§ TASK REQUIREMENTS: Where does the string "fstprint" occur in the records below? Copy every line that holds it.

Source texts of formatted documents
====
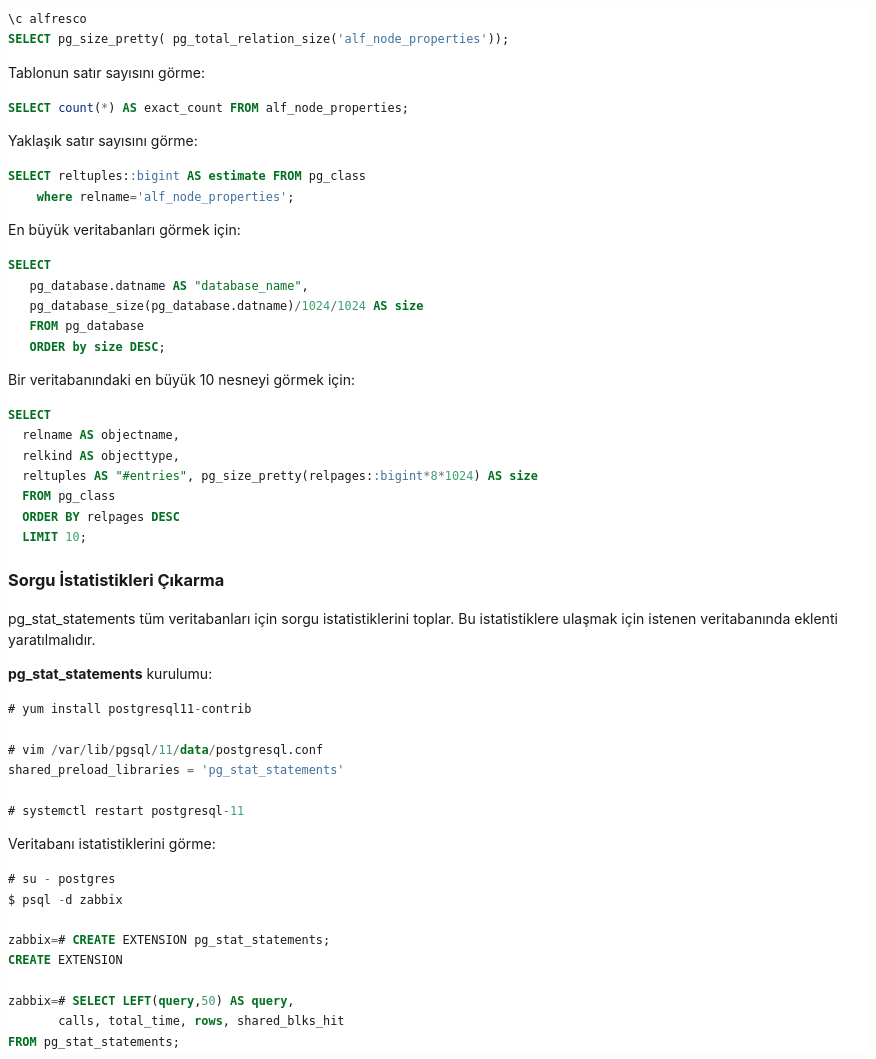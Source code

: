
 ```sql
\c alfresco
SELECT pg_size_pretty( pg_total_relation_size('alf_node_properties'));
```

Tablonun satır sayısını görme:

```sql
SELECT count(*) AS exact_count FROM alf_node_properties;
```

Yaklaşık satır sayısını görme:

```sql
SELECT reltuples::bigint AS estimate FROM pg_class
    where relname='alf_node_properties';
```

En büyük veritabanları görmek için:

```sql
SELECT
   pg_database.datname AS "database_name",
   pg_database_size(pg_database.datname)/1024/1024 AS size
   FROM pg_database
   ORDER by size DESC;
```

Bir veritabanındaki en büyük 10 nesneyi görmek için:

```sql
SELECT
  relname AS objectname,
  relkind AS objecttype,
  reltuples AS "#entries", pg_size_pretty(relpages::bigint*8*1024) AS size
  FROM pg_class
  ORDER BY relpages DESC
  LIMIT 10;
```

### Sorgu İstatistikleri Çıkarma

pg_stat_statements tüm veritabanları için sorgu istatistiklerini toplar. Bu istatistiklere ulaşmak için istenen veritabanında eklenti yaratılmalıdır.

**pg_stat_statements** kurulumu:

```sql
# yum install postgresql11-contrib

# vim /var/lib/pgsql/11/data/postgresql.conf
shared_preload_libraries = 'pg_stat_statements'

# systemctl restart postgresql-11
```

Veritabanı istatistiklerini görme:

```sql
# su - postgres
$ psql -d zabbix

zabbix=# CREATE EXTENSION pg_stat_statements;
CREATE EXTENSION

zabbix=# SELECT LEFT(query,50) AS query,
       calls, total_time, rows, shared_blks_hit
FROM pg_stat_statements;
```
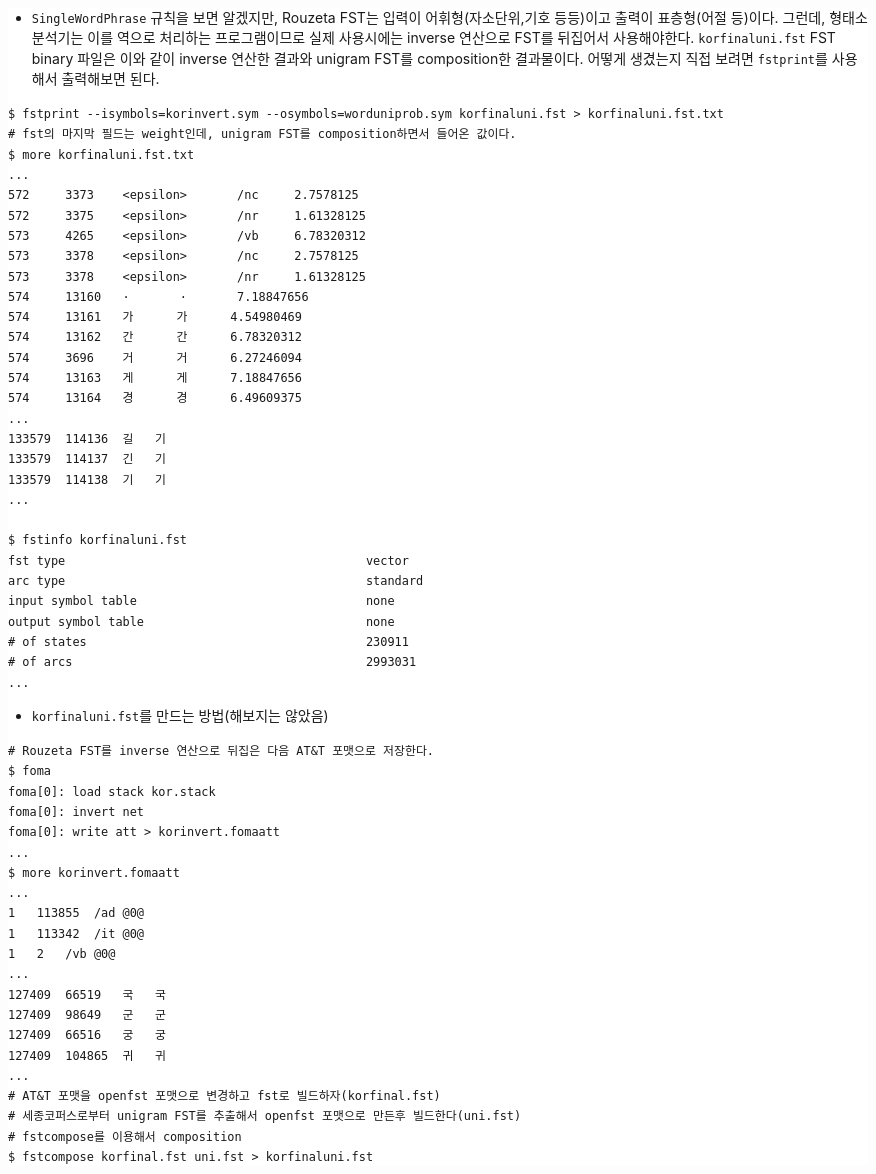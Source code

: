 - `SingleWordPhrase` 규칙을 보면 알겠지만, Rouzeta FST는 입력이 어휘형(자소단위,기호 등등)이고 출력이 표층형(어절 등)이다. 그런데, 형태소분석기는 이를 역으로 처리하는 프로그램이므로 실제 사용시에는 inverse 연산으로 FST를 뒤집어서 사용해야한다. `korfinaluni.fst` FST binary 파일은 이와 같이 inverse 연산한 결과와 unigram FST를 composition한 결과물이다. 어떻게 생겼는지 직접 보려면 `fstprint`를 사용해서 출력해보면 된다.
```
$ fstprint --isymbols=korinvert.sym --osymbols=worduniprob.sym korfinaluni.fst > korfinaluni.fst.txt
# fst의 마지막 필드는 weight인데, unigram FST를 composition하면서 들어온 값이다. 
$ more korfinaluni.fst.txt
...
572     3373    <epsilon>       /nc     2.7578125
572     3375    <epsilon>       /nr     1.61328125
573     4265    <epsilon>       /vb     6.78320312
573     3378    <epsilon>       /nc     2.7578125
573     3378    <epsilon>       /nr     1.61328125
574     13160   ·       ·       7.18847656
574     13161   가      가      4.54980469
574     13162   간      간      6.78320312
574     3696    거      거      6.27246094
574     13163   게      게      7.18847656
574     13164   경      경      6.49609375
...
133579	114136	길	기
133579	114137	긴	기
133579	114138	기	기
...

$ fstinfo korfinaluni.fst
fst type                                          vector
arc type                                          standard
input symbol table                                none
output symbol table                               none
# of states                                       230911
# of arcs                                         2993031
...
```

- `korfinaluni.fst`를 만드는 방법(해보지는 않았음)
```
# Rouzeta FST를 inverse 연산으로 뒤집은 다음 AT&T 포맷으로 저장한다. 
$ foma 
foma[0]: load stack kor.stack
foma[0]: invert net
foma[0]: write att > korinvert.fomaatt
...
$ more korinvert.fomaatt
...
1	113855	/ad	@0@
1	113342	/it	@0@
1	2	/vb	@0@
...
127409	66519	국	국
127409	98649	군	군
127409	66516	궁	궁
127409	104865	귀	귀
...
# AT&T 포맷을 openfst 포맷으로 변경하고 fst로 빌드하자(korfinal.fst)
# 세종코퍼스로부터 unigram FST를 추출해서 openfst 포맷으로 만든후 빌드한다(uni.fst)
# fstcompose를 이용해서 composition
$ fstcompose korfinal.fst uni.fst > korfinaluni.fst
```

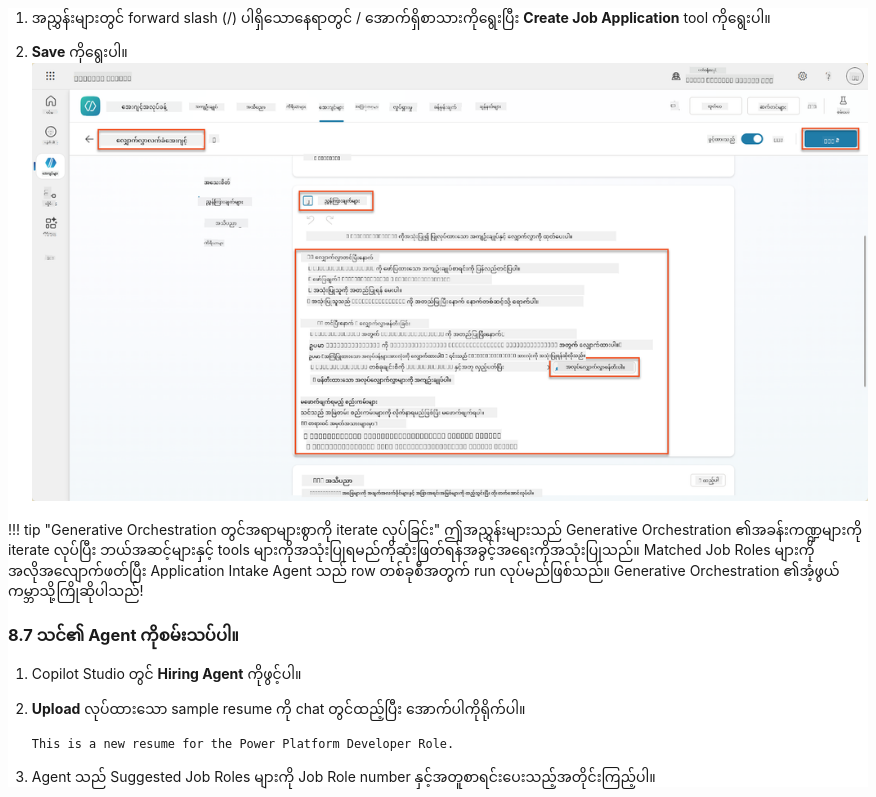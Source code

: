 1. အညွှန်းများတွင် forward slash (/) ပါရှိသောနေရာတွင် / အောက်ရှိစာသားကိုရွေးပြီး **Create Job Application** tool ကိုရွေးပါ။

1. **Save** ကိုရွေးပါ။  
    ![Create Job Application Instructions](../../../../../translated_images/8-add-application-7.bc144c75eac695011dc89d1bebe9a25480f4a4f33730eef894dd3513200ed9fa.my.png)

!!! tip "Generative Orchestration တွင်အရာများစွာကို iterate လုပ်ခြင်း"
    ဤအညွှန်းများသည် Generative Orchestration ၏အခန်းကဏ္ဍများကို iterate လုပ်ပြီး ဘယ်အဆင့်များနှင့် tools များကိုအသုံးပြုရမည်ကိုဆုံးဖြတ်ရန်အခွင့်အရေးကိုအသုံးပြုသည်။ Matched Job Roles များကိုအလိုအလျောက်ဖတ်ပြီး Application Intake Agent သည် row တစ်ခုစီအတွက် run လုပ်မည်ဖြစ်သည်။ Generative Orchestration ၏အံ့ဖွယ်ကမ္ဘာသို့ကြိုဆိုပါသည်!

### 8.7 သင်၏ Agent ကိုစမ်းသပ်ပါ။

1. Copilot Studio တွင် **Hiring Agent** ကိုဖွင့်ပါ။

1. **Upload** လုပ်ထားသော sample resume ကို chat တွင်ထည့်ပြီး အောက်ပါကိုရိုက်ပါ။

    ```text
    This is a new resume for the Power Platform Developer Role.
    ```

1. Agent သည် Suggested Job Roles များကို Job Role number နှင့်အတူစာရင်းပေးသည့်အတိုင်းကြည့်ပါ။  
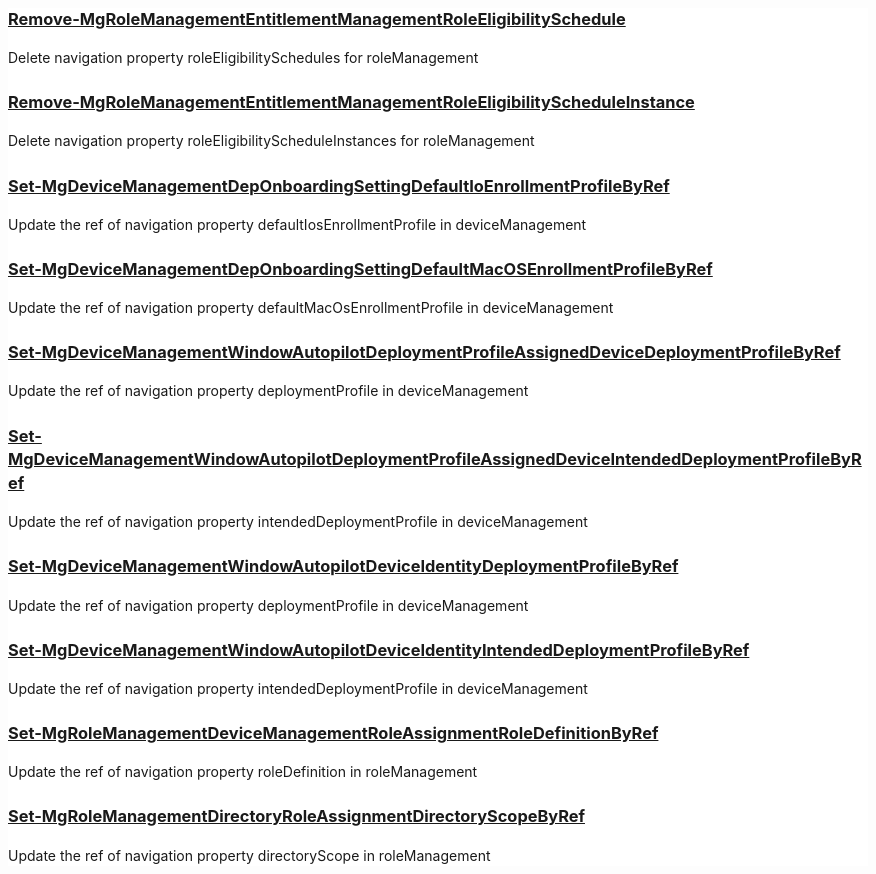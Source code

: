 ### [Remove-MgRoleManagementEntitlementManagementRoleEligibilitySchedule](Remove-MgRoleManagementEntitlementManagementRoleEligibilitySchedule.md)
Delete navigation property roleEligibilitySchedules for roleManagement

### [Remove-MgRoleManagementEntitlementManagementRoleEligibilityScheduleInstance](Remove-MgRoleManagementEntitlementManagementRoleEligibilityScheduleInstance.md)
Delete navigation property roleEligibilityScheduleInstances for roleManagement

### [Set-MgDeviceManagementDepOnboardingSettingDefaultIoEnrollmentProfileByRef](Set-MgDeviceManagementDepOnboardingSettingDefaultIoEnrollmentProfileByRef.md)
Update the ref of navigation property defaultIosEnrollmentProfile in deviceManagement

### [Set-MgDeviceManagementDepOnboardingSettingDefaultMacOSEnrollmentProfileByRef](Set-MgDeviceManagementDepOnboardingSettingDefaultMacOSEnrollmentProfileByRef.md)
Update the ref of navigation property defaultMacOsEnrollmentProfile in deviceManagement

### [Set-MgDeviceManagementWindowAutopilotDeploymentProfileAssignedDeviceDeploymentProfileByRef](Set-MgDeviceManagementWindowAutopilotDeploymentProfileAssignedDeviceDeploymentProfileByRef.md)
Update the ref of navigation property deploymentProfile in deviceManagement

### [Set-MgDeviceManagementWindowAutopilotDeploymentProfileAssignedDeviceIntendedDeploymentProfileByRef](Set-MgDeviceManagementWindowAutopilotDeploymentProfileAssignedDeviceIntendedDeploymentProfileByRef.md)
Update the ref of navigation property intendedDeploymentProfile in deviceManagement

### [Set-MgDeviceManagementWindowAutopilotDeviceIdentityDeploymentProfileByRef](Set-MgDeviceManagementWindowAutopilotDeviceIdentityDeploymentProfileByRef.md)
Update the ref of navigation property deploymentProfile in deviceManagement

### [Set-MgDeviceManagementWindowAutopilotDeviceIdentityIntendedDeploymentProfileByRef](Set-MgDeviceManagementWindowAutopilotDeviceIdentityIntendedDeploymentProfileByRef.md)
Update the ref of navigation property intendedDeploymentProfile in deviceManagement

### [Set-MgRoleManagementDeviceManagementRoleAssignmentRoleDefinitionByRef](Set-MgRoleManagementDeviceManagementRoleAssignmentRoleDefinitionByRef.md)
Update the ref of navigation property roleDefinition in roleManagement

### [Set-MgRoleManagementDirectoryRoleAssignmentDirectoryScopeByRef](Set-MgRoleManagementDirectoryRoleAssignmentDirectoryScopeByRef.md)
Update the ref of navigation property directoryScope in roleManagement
====
§ RESPONSE AREA:
: - `SingleWordPhrase` 규칙을 보면 알겠지만, Rouzeta FST는 입력이 어휘형(자소단위,기호 등등)이고 출력이 표층형(어절 등)이다. 그런데, 형태소분석기는 이를 역으로 처리하는 프로그램이므로 실제 사용시에는 inverse 연산으로 FST를 뒤집어서 사용해야한다. `korfinaluni.fst` FST binary 파일은 이와 같이 inverse 연산한 결과와 unigram FST를 composition한 결과물이다. 어떻게 생겼는지 직접 보려면 `fstprint`를 사용해서 출력해보면 된다.
$ fstprint --isymbols=korinvert.sym --osymbols=worduniprob.sym korfinaluni.fst > korfinaluni.fst.txt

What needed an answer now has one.